> Work to complete:
This exercise calls for copying every line below that holds the word "serviceaccount".

Data to process Block Start

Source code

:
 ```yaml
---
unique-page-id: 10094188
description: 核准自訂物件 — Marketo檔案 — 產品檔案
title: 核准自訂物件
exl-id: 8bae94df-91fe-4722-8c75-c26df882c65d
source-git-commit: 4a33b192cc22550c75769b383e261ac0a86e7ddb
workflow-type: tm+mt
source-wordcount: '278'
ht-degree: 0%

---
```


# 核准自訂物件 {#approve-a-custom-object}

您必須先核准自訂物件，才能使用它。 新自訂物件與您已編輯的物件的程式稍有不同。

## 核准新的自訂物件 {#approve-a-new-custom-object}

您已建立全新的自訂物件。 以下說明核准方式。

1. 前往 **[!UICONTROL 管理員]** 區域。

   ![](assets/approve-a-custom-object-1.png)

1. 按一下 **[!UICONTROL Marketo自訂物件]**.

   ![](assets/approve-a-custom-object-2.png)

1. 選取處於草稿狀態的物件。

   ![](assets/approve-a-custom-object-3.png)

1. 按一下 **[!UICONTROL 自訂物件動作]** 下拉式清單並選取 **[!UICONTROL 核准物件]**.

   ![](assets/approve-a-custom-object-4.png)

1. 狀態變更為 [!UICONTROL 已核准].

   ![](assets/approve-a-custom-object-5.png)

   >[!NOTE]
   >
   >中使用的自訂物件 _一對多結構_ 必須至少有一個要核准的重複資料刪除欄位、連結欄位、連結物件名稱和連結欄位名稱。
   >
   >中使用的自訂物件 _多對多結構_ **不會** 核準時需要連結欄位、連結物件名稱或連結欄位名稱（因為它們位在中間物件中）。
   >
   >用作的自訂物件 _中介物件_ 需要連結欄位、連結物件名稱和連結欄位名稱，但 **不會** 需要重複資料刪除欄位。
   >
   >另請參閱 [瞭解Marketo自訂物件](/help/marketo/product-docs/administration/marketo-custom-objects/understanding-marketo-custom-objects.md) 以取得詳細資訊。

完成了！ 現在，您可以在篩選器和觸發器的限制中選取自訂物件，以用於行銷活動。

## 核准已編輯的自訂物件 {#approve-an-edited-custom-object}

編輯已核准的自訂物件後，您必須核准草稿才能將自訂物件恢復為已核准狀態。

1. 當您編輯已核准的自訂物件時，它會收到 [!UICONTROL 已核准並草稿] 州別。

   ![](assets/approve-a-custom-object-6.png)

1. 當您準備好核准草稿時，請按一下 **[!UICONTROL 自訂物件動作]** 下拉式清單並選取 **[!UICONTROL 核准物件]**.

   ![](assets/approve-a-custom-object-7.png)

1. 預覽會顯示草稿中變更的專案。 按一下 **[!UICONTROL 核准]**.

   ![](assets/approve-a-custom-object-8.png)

Data to process Block End
Data to process Block Start

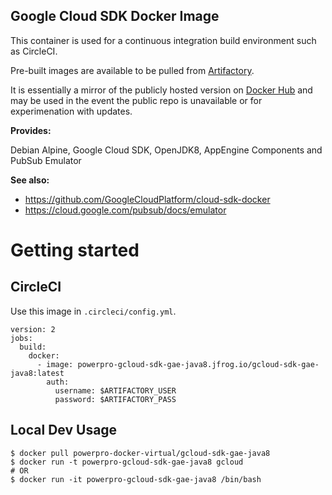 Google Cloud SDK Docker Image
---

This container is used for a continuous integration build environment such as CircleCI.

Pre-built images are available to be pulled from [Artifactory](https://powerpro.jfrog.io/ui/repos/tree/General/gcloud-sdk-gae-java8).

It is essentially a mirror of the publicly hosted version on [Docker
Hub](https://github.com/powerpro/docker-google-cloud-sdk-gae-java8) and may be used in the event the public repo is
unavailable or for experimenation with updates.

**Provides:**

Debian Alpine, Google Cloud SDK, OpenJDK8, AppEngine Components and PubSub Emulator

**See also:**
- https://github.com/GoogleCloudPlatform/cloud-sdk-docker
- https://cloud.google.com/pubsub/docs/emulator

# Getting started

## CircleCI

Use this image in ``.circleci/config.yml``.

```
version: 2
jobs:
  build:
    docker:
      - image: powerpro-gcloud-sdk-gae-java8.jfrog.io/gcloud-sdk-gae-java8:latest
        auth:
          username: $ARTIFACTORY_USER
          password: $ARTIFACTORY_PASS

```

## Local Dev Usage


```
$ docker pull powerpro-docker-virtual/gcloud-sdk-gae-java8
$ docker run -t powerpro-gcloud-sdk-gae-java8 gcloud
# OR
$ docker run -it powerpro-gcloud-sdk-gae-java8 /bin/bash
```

Data to process Block End
Data to process Block Start

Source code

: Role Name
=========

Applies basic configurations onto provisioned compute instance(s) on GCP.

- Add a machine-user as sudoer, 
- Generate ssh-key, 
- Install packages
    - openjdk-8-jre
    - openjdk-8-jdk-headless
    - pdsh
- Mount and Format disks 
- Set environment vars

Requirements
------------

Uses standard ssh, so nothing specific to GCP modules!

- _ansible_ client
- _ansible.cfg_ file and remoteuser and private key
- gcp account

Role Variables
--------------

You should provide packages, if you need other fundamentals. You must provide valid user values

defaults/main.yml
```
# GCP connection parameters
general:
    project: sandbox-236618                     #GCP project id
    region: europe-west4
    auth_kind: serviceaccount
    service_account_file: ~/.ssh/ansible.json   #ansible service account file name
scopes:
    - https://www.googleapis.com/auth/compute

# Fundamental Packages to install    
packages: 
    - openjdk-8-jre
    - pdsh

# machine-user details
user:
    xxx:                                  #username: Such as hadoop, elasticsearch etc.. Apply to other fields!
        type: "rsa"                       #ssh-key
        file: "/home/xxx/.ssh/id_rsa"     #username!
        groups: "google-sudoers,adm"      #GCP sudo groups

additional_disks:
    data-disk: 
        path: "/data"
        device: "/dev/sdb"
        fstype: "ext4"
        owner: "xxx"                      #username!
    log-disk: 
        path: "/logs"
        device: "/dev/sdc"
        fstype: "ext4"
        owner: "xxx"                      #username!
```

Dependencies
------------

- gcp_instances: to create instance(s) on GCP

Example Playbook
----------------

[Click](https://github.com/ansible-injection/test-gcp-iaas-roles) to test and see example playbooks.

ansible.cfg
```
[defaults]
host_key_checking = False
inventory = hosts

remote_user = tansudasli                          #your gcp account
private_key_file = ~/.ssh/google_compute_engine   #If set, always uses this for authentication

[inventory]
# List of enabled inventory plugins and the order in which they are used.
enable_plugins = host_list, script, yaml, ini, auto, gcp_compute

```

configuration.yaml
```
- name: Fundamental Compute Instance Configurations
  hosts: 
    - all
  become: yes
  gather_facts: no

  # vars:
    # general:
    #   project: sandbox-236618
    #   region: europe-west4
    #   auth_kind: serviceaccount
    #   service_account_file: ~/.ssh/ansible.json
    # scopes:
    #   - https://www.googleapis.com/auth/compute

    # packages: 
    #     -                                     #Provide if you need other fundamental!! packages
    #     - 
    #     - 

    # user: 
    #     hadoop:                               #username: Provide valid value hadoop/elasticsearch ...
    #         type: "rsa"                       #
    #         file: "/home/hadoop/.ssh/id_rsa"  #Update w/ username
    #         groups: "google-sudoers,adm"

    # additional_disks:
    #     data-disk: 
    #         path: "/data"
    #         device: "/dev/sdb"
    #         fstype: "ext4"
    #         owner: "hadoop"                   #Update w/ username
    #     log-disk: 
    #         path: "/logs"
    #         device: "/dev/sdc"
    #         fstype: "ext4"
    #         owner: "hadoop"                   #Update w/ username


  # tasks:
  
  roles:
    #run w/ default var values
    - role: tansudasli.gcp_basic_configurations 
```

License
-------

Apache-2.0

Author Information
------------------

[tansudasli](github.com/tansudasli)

Data to process Block End

> Solution to this task:
    auth_kind: serviceaccount
    #   auth_kind: serviceaccount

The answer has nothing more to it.